We receive over 1,000 applications for 50 summer spots, so the need for programs like this far exceeds capacity. On Fridays throughout the summer, we meet with Beyond Rising interns to build relationships and strengthen college and career skills. Our workshops are hands-on, interactive, and often arts-based.

With the combination of work experience and Friday workshops, we see interns coming out of their shells and revealing their full personalities. We see young people like Sylvia, whose name has been changed to protect her privacy; she interned in the scholarships office at CUNY’s Hostos Community College, where her job involved gathering information about student scholarships. Through that work, she also learned about the Dream Scholarship, which she received for her first semester of college this fall. We see hopeful moments like this frequently at Beyond Rising.

We also see them helping their families make rent, considering college, and dreaming about future job opportunities. They are leaders in student organizations and on sports teams. They are poets aspiring to study law, first-year nursing students working to conquer their fear of public speaking, and high school seniors who plan to study pre-med despite knowing that barriers to medical school and residencies for undocumented students make their training nearly impossible to finish.

Why don’t we hear more of these stories? Stories of undocumented young people striving to do well for themselves, their families, and their communities. I’m angry that so much of the attention is focused on the prejudiced lie that undocumented immigrants are criminals and not on how much they lift up this country and this city.

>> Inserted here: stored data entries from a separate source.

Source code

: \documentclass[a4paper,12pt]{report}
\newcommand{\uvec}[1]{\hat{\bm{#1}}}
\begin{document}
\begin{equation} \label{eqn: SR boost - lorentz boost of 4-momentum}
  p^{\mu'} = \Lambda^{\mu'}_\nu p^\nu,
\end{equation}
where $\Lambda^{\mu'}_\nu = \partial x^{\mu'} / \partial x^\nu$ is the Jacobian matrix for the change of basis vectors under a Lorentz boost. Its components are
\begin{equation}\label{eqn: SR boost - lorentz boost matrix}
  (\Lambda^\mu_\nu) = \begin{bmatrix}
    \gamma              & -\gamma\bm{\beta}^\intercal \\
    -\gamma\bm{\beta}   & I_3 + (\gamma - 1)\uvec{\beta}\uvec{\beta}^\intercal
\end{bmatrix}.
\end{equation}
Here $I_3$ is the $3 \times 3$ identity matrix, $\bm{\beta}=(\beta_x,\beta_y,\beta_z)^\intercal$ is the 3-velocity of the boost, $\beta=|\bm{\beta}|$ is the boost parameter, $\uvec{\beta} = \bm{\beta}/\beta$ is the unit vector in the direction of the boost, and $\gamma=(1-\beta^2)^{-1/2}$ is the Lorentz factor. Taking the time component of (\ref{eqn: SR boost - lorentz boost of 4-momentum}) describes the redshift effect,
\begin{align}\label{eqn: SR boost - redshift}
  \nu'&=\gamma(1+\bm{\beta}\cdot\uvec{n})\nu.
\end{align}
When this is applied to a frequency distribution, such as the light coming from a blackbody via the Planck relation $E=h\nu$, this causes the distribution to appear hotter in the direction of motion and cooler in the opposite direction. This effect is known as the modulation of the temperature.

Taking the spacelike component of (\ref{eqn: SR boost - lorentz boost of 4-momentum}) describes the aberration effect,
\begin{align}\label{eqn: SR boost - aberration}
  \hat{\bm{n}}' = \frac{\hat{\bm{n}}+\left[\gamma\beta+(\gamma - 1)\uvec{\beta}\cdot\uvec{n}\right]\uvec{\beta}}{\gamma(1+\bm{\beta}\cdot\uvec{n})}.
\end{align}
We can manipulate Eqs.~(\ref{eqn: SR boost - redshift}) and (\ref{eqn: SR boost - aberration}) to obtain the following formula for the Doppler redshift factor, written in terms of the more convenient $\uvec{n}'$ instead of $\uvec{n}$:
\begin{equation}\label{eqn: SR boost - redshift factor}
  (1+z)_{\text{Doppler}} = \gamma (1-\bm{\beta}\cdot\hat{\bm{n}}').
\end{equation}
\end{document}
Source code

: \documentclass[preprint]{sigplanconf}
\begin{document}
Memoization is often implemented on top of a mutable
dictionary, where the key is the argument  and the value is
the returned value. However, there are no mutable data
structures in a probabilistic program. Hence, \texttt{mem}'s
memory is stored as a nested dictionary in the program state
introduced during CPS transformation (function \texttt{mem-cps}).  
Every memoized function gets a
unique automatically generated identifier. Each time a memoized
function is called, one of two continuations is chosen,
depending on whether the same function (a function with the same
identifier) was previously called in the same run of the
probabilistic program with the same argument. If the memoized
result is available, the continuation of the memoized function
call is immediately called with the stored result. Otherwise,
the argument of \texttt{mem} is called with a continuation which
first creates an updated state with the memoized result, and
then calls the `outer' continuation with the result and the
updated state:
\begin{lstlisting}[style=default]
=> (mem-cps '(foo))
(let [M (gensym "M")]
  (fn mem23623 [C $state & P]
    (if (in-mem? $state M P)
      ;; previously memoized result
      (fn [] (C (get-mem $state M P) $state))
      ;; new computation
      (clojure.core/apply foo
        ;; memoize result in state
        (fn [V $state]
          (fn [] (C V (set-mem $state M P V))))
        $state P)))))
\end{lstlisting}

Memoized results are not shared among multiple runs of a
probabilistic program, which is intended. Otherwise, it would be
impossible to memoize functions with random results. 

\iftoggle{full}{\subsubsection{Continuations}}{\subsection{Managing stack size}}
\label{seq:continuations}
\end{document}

Study after study shows that undocumented immigrants commit fewer crimes than U.S. citizens; in fact, immigration is tied to lower crime rates.

We owe it to the impressive young people I work with at Beyond Rising to keep our promise of sanctuary, to protect whatever might be left of the “American Dream,” to be brave in the spaces we occupy, and to offer our money and our talents in support when we can.

My passion and determination to continue this work come from knowing that even if we can’t have safe spaces in this fragile and unpredictable world, we can work to build brave spaces together that reflect what we want to see in the world. Immigration lawyers, mental health practitioners, artists, and teachers — and all of us, really — have a role to play.

I often refer to the poem “An Invitation to a Brave Space” by Micky Scottbey Jones to illustrate this point: “Together we will create brave space / Because there is no such thing as a ‘safe space’ / We exist in the real world … It will not always be what we wish it to be / But / It will be our brave space together.”

Augustina Warton is the director of programs at Oyate Group and a first-generation Peruvian American with a passion for driving social change through education and the arts. She creates and oversees youth development programs that blend career readiness, leadership, art, mentorship, and other resources that uplift the next generation of New Yorkers. Warton also serves as an adjunct professor, teaching a range of subjects at the City College of New York.